Twitter subpoenaed over WikiLeaks
According to Ms. Jonsdottir, those whose information was subpoenaed included her, Mr. Assange, army intelligence officer Bradley Manning — who is currently in prison charged with leaking the documents to Wikileaks ...
Narayan Lakshman
Washington: A federal court in the United States has issued a subpoena to micro-blogging website Twitter to obtain information on several individuals linked to WikiLeaks, the whistleblower website, including its founder Julian Assange, said an Icelandic Member of Parliament also named in the case.
MP Birgitta Jonsdottir, who is reportedly a former volunteer with WikiLeaks, transmitted documents to several U.S. media outlets this week that showed an order from a court in Virginia to Twitter demanding subscriber names, user names, screen names, mailing addresses, residential addresses, connection records and other data of several persons.
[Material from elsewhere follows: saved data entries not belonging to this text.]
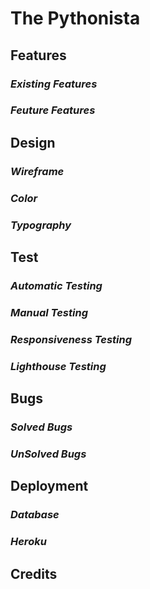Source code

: # The Pythonista

## Features

### _Existing Features_
### _Feuture Features_

## Design

### _Wireframe_
### _Color_
### _Typography_


## Test

### _Automatic Testing_
### _Manual Testing_
### _Responsiveness Testing_
### _Lighthouse Testing_


## Bugs

### _Solved Bugs_
### _UnSolved Bugs_


## Deployment

### _Database_
### _Heroku_

## Credits








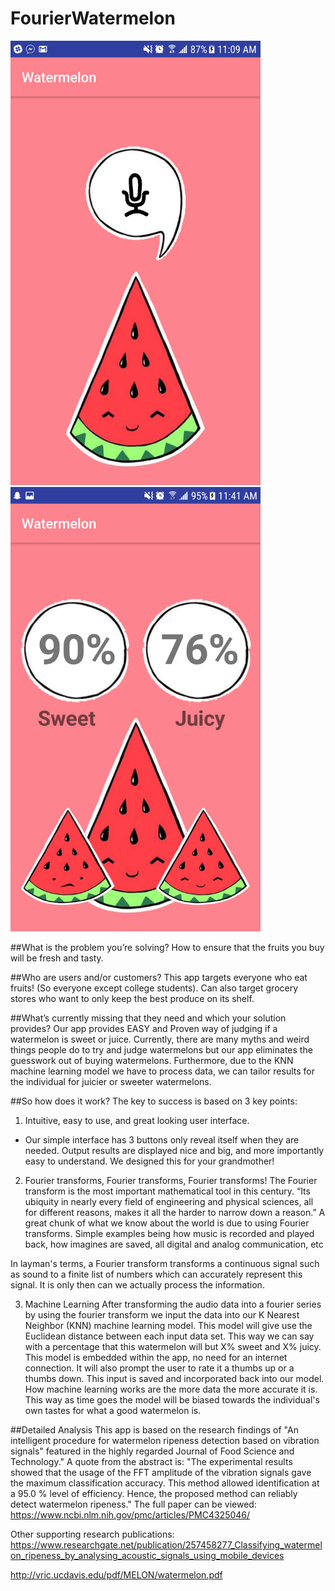 # FourierWatermelon

<img src="https://github.com/stluo/FourierWatermelon/blob/master/23555423_10212906989342806_1946067151_o.png" width="400"><img src="https://github.com/stluo/FourierWatermelon/blob/master/23558050_10212907160747091_1647842561_o.png" width="400">



##What is the problem you’re solving? 
How to ensure that the fruits you buy will be fresh and tasty. 

##Who are users and/or customers? 
This app targets everyone who eat fruits! (So everyone except college students). 
Can also target grocery stores who want to only keep the best produce on its shelf. 

##What’s currently missing that they need and which your solution provides?
Our app provides EASY and Proven way of judging if a watermelon is sweet or juice. Currently, there are many myths and weird things people do to try and judge watermelons but our app eliminates the guesswork out of buying watermelons. Furthermore, due to the KNN machine learning model we have to process data, we can tailor results for the individual for juicier or sweeter watermelons. 

##So how does it work? 
The key to success is based on 3 key points: 

1. Intuitive, easy to use, and great looking user interface.
- Our simple interface has 3 buttons only reveal itself when they are needed. Output results are displayed nice and big, and more importantly easy to understand. We designed this for your grandmother! 

2. Fourier transforms, Fourier transforms, Fourier transforms!
The Fourier transform is the most important mathematical tool in this century. “Its ubiquity in nearly every field of engineering and physical sciences, all for different reasons, makes it all the harder to narrow down a reason.” A great chunk of what we know about the world is due to using Fourier transforms. Simple examples being how music is recorded and played back, how imagines are saved, all digital and analog communication, etc 

In layman's terms, a Fourier transform transforms a continuous signal such as sound to a finite list of numbers which can accurately represent this signal. It is only then can we actually process the information. 


3. Machine Learning 
After transforming the audio data into a fourier series by using the fourier transform we input the data into our K Nearest Neighbor (KNN) machine learning model. This model will give use the Euclidean distance between each input data set. This way we can say with a percentage that this watermelon will but X% sweet and X% juicy. This model is embedded within the app, no need for an internet connection. It will also prompt the user to rate it a thumbs up or a thumbs down. This input is saved and incorporated back into our model. How machine learning works are the more data the more accurate it is. This way as time goes the model will be biased towards the individual's own tastes for what a good watermelon is. 


##Detailed Analysis 
This app is based on the research findings of "An intelligent procedure for watermelon ripeness detection based on vibration signals" featured in the highly regarded Journal of Food Science and Technology." A quote from the abstract is: "The experimental results showed that the usage of the FFT amplitude of the vibration signals gave the maximum classification accuracy. This method allowed identification at a 95.0 % level of efficiency. Hence, the proposed method can reliably detect watermelon ripeness." The full paper can be viewed: https://www.ncbi.nlm.nih.gov/pmc/articles/PMC4325046/

Other supporting research publications:
https://www.researchgate.net/publication/257458277_Classifying_watermelon_ripeness_by_analysing_acoustic_signals_using_mobile_devices

http://vric.ucdavis.edu/pdf/MELON/watermelon.pdf

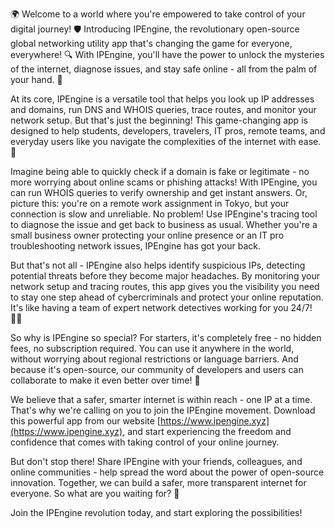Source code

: 🌍 Welcome to a world where you're empowered to take control of your digital journey! 🛡️ Introducing IPEngine, the revolutionary open-source global networking utility app that's changing the game for everyone, everywhere! 🔍 With IPEngine, you'll have the power to unlock the mysteries of the internet, diagnose issues, and stay safe online - all from the palm of your hand. 📡

At its core, IPEngine is a versatile tool that helps you look up IP addresses and domains, run DNS and WHOIS queries, trace routes, and monitor your network setup. But that's just the beginning! This game-changing app is designed to help students, developers, travelers, IT pros, remote teams, and everyday users like you navigate the complexities of the internet with ease. 🚀

Imagine being able to quickly check if a domain is fake or legitimate - no more worrying about online scams or phishing attacks! With IPEngine, you can run WHOIS queries to verify ownership and get instant answers. Or, picture this: you're on a remote work assignment in Tokyo, but your connection is slow and unreliable. No problem! Use IPEngine's tracing tool to diagnose the issue and get back to business as usual. Whether you're a small business owner protecting your online presence or an IT pro troubleshooting network issues, IPEngine has got your back.

But that's not all - IPEngine also helps identify suspicious IPs, detecting potential threats before they become major headaches. By monitoring your network setup and tracing routes, this app gives you the visibility you need to stay one step ahead of cybercriminals and protect your online reputation. It's like having a team of expert network detectives working for you 24/7! 🕵️‍♀️

So why is IPEngine so special? For starters, it's completely free - no hidden fees, no subscription required. You can use it anywhere in the world, without worrying about regional restrictions or language barriers. And because it's open-source, our community of developers and users can collaborate to make it even better over time! 🤝

We believe that a safer, smarter internet is within reach - one IP at a time. That's why we're calling on you to join the IPEngine movement. Download this powerful app from our website [https://www.ipengine.xyz](https://www.ipengine.xyz), and start experiencing the freedom and confidence that comes with taking control of your online journey.

But don't stop there! Share IPEngine with your friends, colleagues, and online communities - help spread the word about the power of open-source innovation. Together, we can build a safer, more transparent internet for everyone. So what are you waiting for? 🚀

Join the IPEngine revolution today, and start exploring the possibilities!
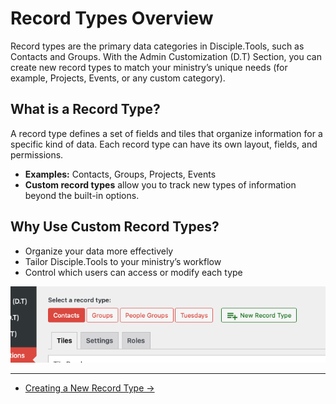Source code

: # Record Types Overview

Record types are the primary data categories in Disciple.Tools, such as Contacts and Groups. With the Admin Customization (D.T) Section, you can create new record types to match your ministry’s unique needs (for example, Projects, Events, or any custom category).

## What is a Record Type?

A record type defines a set of fields and tiles that organize information for a specific kind of data. Each record type can have its own layout, fields, and permissions.

- **Examples:** Contacts, Groups, Projects, Events
- **Custom record types** allow you to track new types of information beyond the built-in options.

## Why Use Custom Record Types?

- Organize your data more effectively
- Tailor Disciple.Tools to your ministry’s workflow
- Control which users can access or modify each type

![Record Types Overview Screen](../imgs/record-types/record-types-overview.png)

---

- [Creating a New Record Type →](./creating.md) 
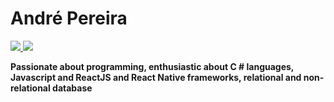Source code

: # André Pereira
<a href="https://www.linkedin.com/in/al-pereira/" target="_blank">
  <img src="https://img.shields.io/badge/linkedin-%230077B5.svg?&style=for-the-badge&logo=linkedin&logoColor=white" />
</a>
<a href="https://twitter.com/aluis_pereira" target="_blank">
  <img src="https://img.shields.io/badge/twitter-%231DA1F2.svg?&style=for-the-badge&logo=twitter&logoColor=white" />
</a>


**Passionate about programming, enthusiastic about C # languages, Javascript and ReactJS and React Native frameworks, relational and non-relational database**
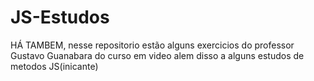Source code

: # JS-Estudos
 
 HÁ TAMBEM, nesse repositorio estão alguns exercicios do professor Gustavo Guanabara do curso em video
 alem disso a alguns estudos de metodos JS(inicante)
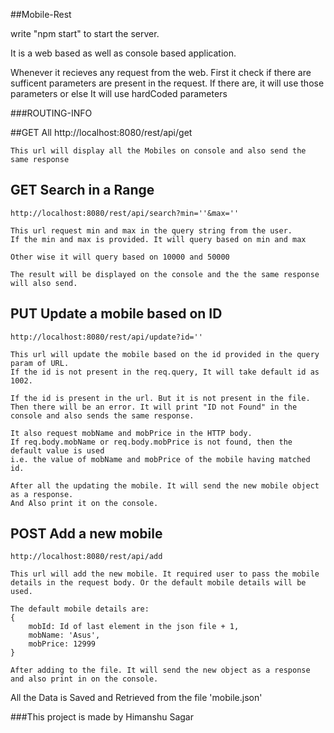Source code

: ##Mobile-Rest

write "npm start" to start the server.

It is a web based as well as console based application.

Whenever it recieves any request from the web. First it check if there are sufficent
parameters are present in the request. If there are, it will use those parameters or else
It will use hardCoded parameters

###ROUTING-INFO

##GET All
    http://localhost:8080/rest/api/get

    This url will display all the Mobiles on console and also send the same response


## GET Search in a Range
    http://localhost:8080/rest/api/search?min=''&max=''

    This url request min and max in the query string from the user.
    If the min and max is provided. It will query based on min and max

    Other wise it will query based on 10000 and 50000

    The result will be displayed on the console and the the same response will also send.


## PUT Update a mobile based on ID
    http://localhost:8080/rest/api/update?id=''

    This url will update the mobile based on the id provided in the query param of URL.
    If the id is not present in the req.query, It will take default id as 1002.

    If the id is present in the url. But it is not present in the file. Then there will be an error. It will print "ID not Found" in the console and also sends the same response.

    It also request mobName and mobPrice in the HTTP body.
    If req.body.mobName or req.body.mobPrice is not found, then the default value is used 
    i.e. the value of mobName and mobPrice of the mobile having matched id.

    After all the updating the mobile. It will send the new mobile object as a response.
    And Also print it on the console.

## POST Add a new mobile
    http://localhost:8080/rest/api/add

    This url will add the new mobile. It required user to pass the mobile details in the request body. Or the default mobile details will be used.

    The default mobile details are:
    {
        mobId: Id of last element in the json file + 1,
        mobName: 'Asus',
        mobPrice: 12999
    }
    
    After adding to the file. It will send the new object as a response and also print in on the console.


All the Data is Saved and Retrieved from the file 'mobile.json'


###This project is made by Himanshu Sagar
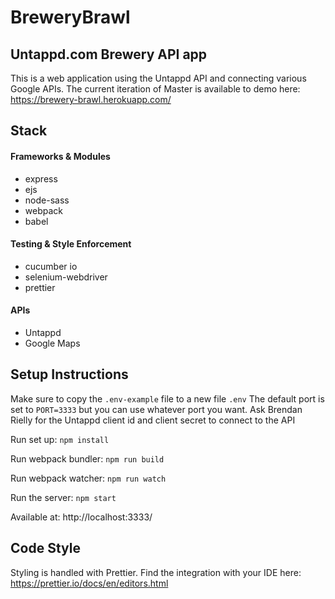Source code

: # BreweryBrawl

## Untappd.com Brewery API app

This is a web application using the Untappd API and connecting various Google APIs.
The current iteration of Master is available to demo here: https://brewery-brawl.herokuapp.com/

## Stack

#### Frameworks & Modules

-   express
-   ejs
-   node-sass
-   webpack
-   babel

#### Testing & Style Enforcement

-   cucumber io
-   selenium-webdriver
-   prettier

#### APIs

-   Untappd
-   Google Maps

## Setup Instructions

Make sure to copy the `.env-example` file to a new file `.env`
The default port is set to `PORT=3333` but you can use whatever port you want.
Ask Brendan Rielly for the Untappd client id and client secret to connect to the API

Run set up: `npm install`

Run webpack bundler: `npm run build`

Run webpack watcher: `npm run watch`

Run the server: `npm start`

Available at: http://localhost:3333/

## Code Style

Styling is handled with Prettier. Find the integration with your IDE here: https://prettier.io/docs/en/editors.html
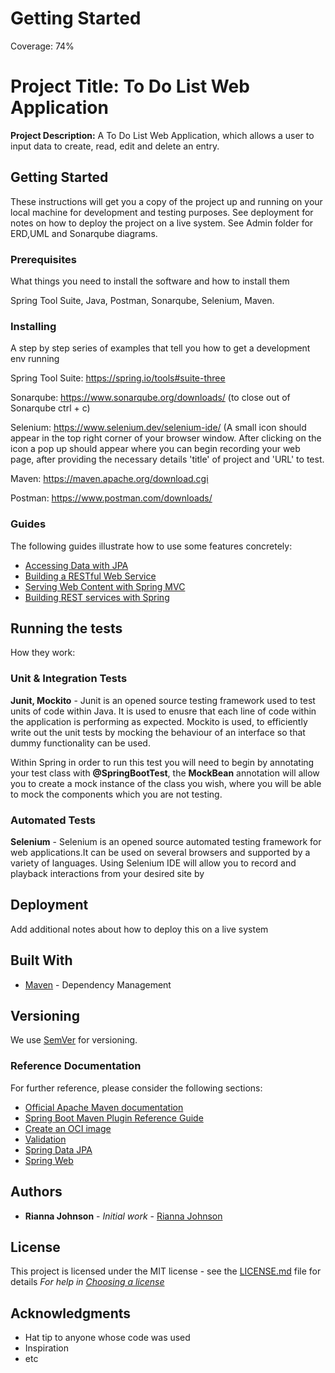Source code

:# Getting Started
Coverage: 74%
# Project Title: To Do List Web Application
**Project Description:** A To Do List Web Application, which allows a user to input data to create, read, edit and delete an entry.

## Getting Started
These instructions will get you a copy of the project up and running on your local machine 
for development and testing purposes. See deployment for notes on how to deploy the project on a live system.
See Admin folder for ERD,UML and Sonarqube diagrams.

### Prerequisites
What things you need to install the software and how to install them

Spring Tool Suite, 
Java, 
Postman, 
Sonarqube,
Selenium, 
Maven.

### Installing
A step by step series of examples that tell you how to get a development env running

Spring Tool Suite: https://spring.io/tools#suite-three

Sonarqube: https://www.sonarqube.org/downloads/ (to close out of Sonarqube ctrl + c)

Selenium: https://www.selenium.dev/selenium-ide/ (A small icon should appear in the top right corner of your 
browser window. After clicking on the icon a pop up should appear where you can begin recording your web page,
after providing the necessary details 'title' of project and 'URL' to test.

Maven: https://maven.apache.org/download.cgi

Postman: https://www.postman.com/downloads/

### Guides
The following guides illustrate how to use some features concretely:

* [Accessing Data with JPA](https://spring.io/guides/gs/accessing-data-jpa/)
* [Building a RESTful Web Service](https://spring.io/guides/gs/rest-service/)
* [Serving Web Content with Spring MVC](https://spring.io/guides/gs/serving-web-content/)
* [Building REST services with Spring](https://spring.io/guides/tutorials/bookmarks/)


## Running the tests
How they work:
### Unit & Integration Tests 

**Junit, Mockito** - Junit is an opened source testing framework used to test units of code within Java. 
It is used to enusre that each line of code within the application is performing as expected. Mockito is used,
to efficiently write out the unit tests by mocking the behaviour of an interface so that dummy functionality 
can be used.

Within Spring in order to run this test you will need to begin by annotating your test class with **@SpringBootTest**,
the **MockBean** annotation will allow you to create a mock instance of the class you wish, where you will be able to mock 
the components which you are not testing.

### Automated Tests 
**Selenium** - Selenium is an opened source automated testing framework for web applications.It can be used on several browsers
and supported by a variety of languages. 
Using Selenium IDE will allow you to record and playback interactions from your desired site by 

## Deployment
Add additional notes about how to deploy this on a live system

## Built With
* [Maven](https://maven.apache.org/) - Dependency Management

## Versioning
We use [SemVer](http://semver.org/) for versioning.

### Reference Documentation
For further reference, please consider the following sections:

* [Official Apache Maven documentation](https://maven.apache.org/guides/index.html)
* [Spring Boot Maven Plugin Reference Guide](https://docs.spring.io/spring-boot/docs/2.4.2/maven-plugin/reference/html/)
* [Create an OCI image](https://docs.spring.io/spring-boot/docs/2.4.2/maven-plugin/reference/html/#build-image)
* [Validation](https://docs.spring.io/spring-boot/docs/2.4.2/reference/htmlsingle/#boot-features-validation)
* [Spring Data JPA](https://docs.spring.io/spring-boot/docs/2.4.2/reference/htmlsingle/#boot-features-jpa-and-spring-data)
* [Spring Web](https://docs.spring.io/spring-boot/docs/2.4.2/reference/htmlsingle/#boot-features-developing-web-applications)


## Authors
* **Rianna Johnson** - *Initial work* - [Rianna Johnson](https://github.com/RQAJohnson)
## License
This project is licensed under the MIT license - see the [LICENSE.md](LICENSE.md) file for details 
*For help in [Choosing a license](https://choosealicense.com/)*
## Acknowledgments
* Hat tip to anyone whose code was used
* Inspiration
* etc
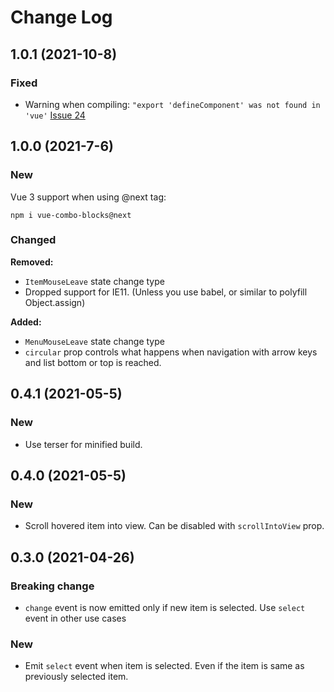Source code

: # Change Log

## 1.0.1 (2021-10-8)
### Fixed

- Warning when compiling: `"export 'defineComponent' was not found in 'vue'` [Issue 24](https://github.com/sssmi/vue-combo-blocks/issues/24) 

## 1.0.0 (2021-7-6)
### New

Vue 3 support when using @next tag:

`npm i vue-combo-blocks@next`

### Changed
**Removed:**
- `ItemMouseLeave` state change type
- Dropped support for IE11. (Unless you use babel, or similar to polyfill Object.assign)

**Added:**
- `MenuMouseLeave` state change type
- `circular` prop controls what happens when navigation with arrow keys and list bottom or top is reached.

## 0.4.1 (2021-05-5)

### New

- Use terser for minified build.
## 0.4.0 (2021-05-5)

### New

- Scroll hovered item into view. Can be disabled with `scrollIntoView` prop.

## 0.3.0 (2021-04-26)

### Breaking change

- `change` event is now emitted only if new item is selected. Use `select` event in other use cases

### New

- Emit `select` event when item is selected. Even if the item is same as previously selected item.
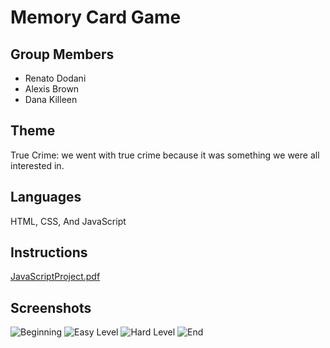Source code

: # Memory Card Game

## Group Members

* Renato Dodani
* Alexis Brown
* Dana Killeen

## Theme

True Crime: we went with true crime because it was something we were all interested in.

## Languages

HTML, CSS, And JavaScript

## Instructions

[JavaScriptProject.pdf](DOMMCGame/MCImgs/JavaScriptProject.pdf)

## Screenshots

![Beginning](DOMMCGame/MCImgs/beginning.PNG)
![Easy Level](DOMMCGame/MCImgs/easy.PNG)
![Hard Level](DOMMCGame/MCImgs/hard.PNG)
![End](DOMMCGame/MCImgs/end.PNG)

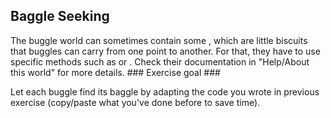 ## Baggle Seeking ##

The buggle world can sometimes contain some , which are little
biscuits that buggles can carry from one point to another. For that, they
have to use specific methods such as or . Check their documentation in
"Help/About this world" for more details. ### Exercise goal ###

Let each buggle find its baggle by adapting the code you wrote in previous exercise
(copy/paste what you've done before to save time).


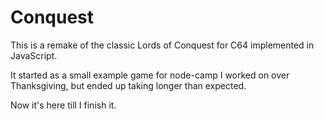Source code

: # Conquest

This is a remake of the classic Lords of Conquest for C64 implemented in JavaScript.

It started as a small example game for node-camp I worked on over Thanksgiving, but
ended up taking longer than expected.

Now it's here till I finish it.
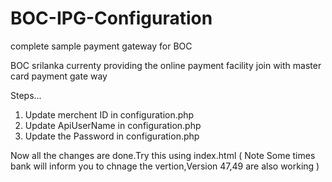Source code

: # BOC-IPG-Configuration
complete sample payment gateway for BOC

BOC srilanka currenty providing the online payment facility join with master card payment gate way

Steps...
01. Update merchent ID in configuration.php
02. Update ApiUserName in configuration.php
03. Update the Password in configuration.php

Now all the changes are done.Try this using index.html
( Note Some times bank will inform you to chnage the vertion,Version 47,49 are also working )
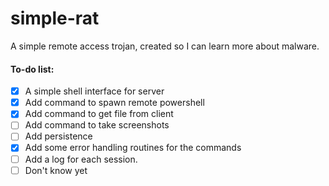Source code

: # simple-rat
A simple remote access trojan, created so I can learn more about malware.

#### To-do list:
- [x] A simple shell interface for server
- [x] Add command to spawn remote powershell
- [x] Add command to get file from client
- [ ] Add command to take screenshots
- [ ] Add persistence
- [x] Add some error handling routines for the commands
- [ ] Add a log for each session.
- [ ] Don't know yet
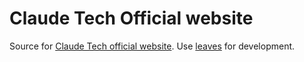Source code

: # Claude Tech Official website
Source for [Claude Tech official website](http://claudetech.com/).
Use [leaves](http://leaves.claudetech.com/) for development.
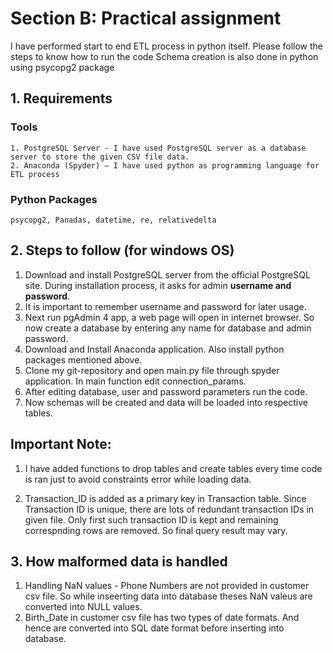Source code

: # Section B: Practical assignment
I have performed start to end ETL process in python itself. Please follow the steps to know how to run the code
Schema creation is also done in python using psycopg2 package 


## 1. Requirements 
### Tools 
    1. PostgreSQL Server - I have used PostgreSQL server as a database server to store the given CSV file data.
    2. Anaconda (Spyder) – I have used python as programming language for ETL process
### Python Packages 
    psycopg2, Panadas, datetime, re, relativedelta

## 2. Steps to follow (for windows OS) 
   1. Download and install PostgreSQL server from the official PostgreSQL site. During installation process, it asks for admin **username and password**. 
   2. It is important to remember username and password for later usage.
   3. Next run pgAdmin 4 app, a web page will open in internet browser. So now create a database by entering any name for database and admin password.
   4. Download and Install Anaconda application. Also install python packages mentioned above.
   5. Clone my git-repository and open main.py file through spyder application. In main function edit connection_params.
   6. After editing database, user and password parameters run the code.
   7. Now schemas will be created and data will be loaded into respective tables.


## Important Note: 

   1. I have added functions to drop tables and create tables every time code is ran just to avoid constraints error while loading data.

   2. Transaction_ID is added as a primary key in Transaction table. Since Transaction ID is unique, there are lots of redundant transaction IDs in given file. Only first such transaction ID is kept and remaining correspnding rows are removed. So final query result may vary.

## 3. How malformed data is handled 

   1. Handling NaN values - Phone Numbers are not provided in customer csv file. So while inseerting data into database theses NaN valeus are converted into NULL values.
   2. Birth_Date in customer csv file has two types of date formats. And hence are converted into SQL date format before inserting into database.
According to Ms. Jonsdottir, those whose information was subpoenaed included her, Mr. Assange, army intelligence officer Bradley Manning — who is currently in prison charged with leaking the documents to Wikileaks — and Rop Gonggrijp, said to be a computer hacker from the Netherlands.
War documents
The subpoena follows several statements made by the U.S. government over the last few months suggesting that it would sue WikiLeaks for publishing secret State Department cables and war documents relating to the U.S.' conflict engagements in Afghanistan and Iraq.
According to the court order of December 14, which was posted on the website of online magazine Salon, the District Court for the Eastern District of Virginia found that the U.S. government had “offered specific and articulable facts showing that there are reasonable grounds to believe that the records or other information sought are relevant and material to an ongoing criminal investigation.”
The Guardian newspaper reported that the subpoena also targeted an account held by Jacob Applebaum, an American computer programmer “whose computer and phones were examined by U.S. officials in July after he was stopped returning from Holland to the U.S.”